Financing Through Corporate Bonds

You issue bonds. In other words, you take out a loan while avoiding a trip to the bank or that phone call to your best friend where you spend five minutes asking how they’ve been, whether they’ve been fishing lately, and only then ask if they’d like to enjoy the opportunity of becoming the most important — and sole — investor in your business.

  • Financing without voting-right dilution
  • Collateral is optional
  • Early redemption option

Why Corporate Bonds?

You have a company. You issue bonds. In other words, you take out a loan while avoiding a trip to the bank or that phone call to your best friend where you spend five minutes asking how they’ve been, whether they’ve been fishing lately, and only then ask if they’d like to enjoy the opportunity of becoming the most important — and sole — investor in your business. Bonds spare you those five awkward minutes of silence because the funds come from a group of investors. This means individual risk is lower and your company can raise more capital than a single lender would typically be willing to provide.

Moreover, you do not have to give up control over your equity. In addition, many bonds are unsecured, can be redeemed early at the issuer’s initiative, may be used for any lawful purpose stated in the issuance documents, and tend to have maturities of five years or more. In short, compared to a bank loan, you enjoy significantly greater flexibility. The downside? Interest rates tend to be higher.

Do you want to issue bonds? This can be done through primary public offerings or private placements, both of which are intermediated by an authorized broker or bank.
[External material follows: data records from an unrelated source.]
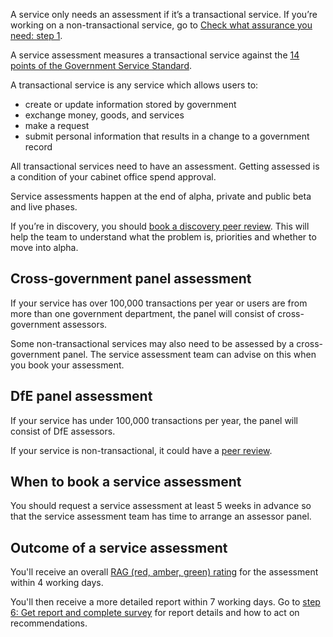 A service only needs an assessment if it’s a transactional service. If you’re working on a non-transactional service, go to [Check what assurance you need: step 1](/service-assurance/check-what-assurance-you-need-for-you-service). 

A service assessment measures a transactional service against the [14 points of the Government Service Standard](/service-standard). 

A transactional service is any service which allows users to: 

- create or update information stored by government 
- exchange money, goods, and services 
- make a request 
- submit personal information that results in a change to a government record 

All transactional services need to have an assessment. Getting assessed is a condition of your cabinet office spend approval. 

Service assessments happen at the end of alpha, private and public beta and live phases. 

If you’re in discovery, you should [book a discovery peer review](/service-assurance/discovery-peer-review). This will help the team to understand what the problem is, priorities and whether to move into alpha.

## Cross-government panel assessment 

If your service has over 100,000 transactions per year or users are from more than one government department, the panel will consist of cross-government assessors.

Some non-transactional services may also need to be assessed by a cross-government panel. The service assessment team can advise on this when you book your assessment.



## DfE panel assessment 

If your service has under 100,000 transactions per year, the panel will consist of DfE assessors. 

If your service is non-transactional, it could have a [peer review](/service-assurance/alpha-beta-peer-reviews).  

## When to book a service assessment 

You should request a service assessment at least 5 weeks in advance so that the service assessment team has time to arrange an assessor panel. 

## Outcome of a service assessment 

You'll receive an overall [RAG (red, amber, green) rating](/service-assurance/complete-assessment-report/#give-the-service-a-rag-rating-for-each-service-standard) for the assessment within 4 working days.

You'll then receive a more detailed report within 7 working days. Go to [step 6: Get report and complete survey](/service-assurance/get-assessment-report) for report details and how to act on recommendations. 

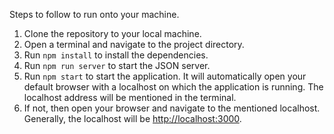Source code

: Steps to follow to run onto your machine.

1. Clone the repository to your local machine.
2. Open a terminal and navigate to the project directory.
3. Run `npm install` to install the dependencies.
4. Run `npm run server` to start the JSON server.
5. Run `npm start` to start the application. It will automatically open your default browser with a localhost on which the application is running. The localhost address will be mentioned in the terminal.
6. If not, then open your browser and navigate to the mentioned localhost. Generally, the localhost will be [http://localhost:3000](http://localhost:3000).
Public offerings require approval of a prospectus by the FSA (Financial Supervisory Authority) and may be open to the general investing public, both domestically and internationally, under certain conditions.

This means that a timeframe of 5–8 months from contract signing to receipt of funds is reasonable, although it largely depends on the complexity of the issuer’s business and the internal resources allocated to the transaction.

Wondering what private bond placements are? Probably not — but you should know that they are still primary offerings, just not open to the general public. So no, your favorite uncle is unlikely to be involved unless he qualifies to be invited.

Offer details are not public and are accessible by invitation only, limited to 149 retail investors or an unlimited number of qualified investors. You and your broker jointly define the criteria for distributing invitations, but you may not advertise the transaction — although we suspect you might already have a choreography prepared for the occasion. You can, however, use it to announce the results after the placement closes.

If the company’s operations and organizational structure are not overly complex and sufficient internal resources are allocated, the period from contract signing to receipt of funds can be around 3–4 months.

How Long Does Listing Take?

Whether you choose a public offering or a private placement, investors accessible through Investimental expect the issuer to make a firm listing commitment through the relevant offering documentation. For public offerings, listing usually takes place very quickly — typically within two weeks of the offering’s completion — while for placements the process is longer, usually around three months from completion.

Main Listing Requirements

So, what does your company need in order to be admitted to trading? Depending on the market on which the bonds are listed, it must meet certain requirements. Without diving into excessive detail, this includes a financial reporting history of at least three years, with the most recent one to three annual financial statements audited.

You will also need a Board of Directors consisting of at least three members — or five in certain cases — and your articles of association must include provisions required by the legislation of the market on which the bonds will be listed.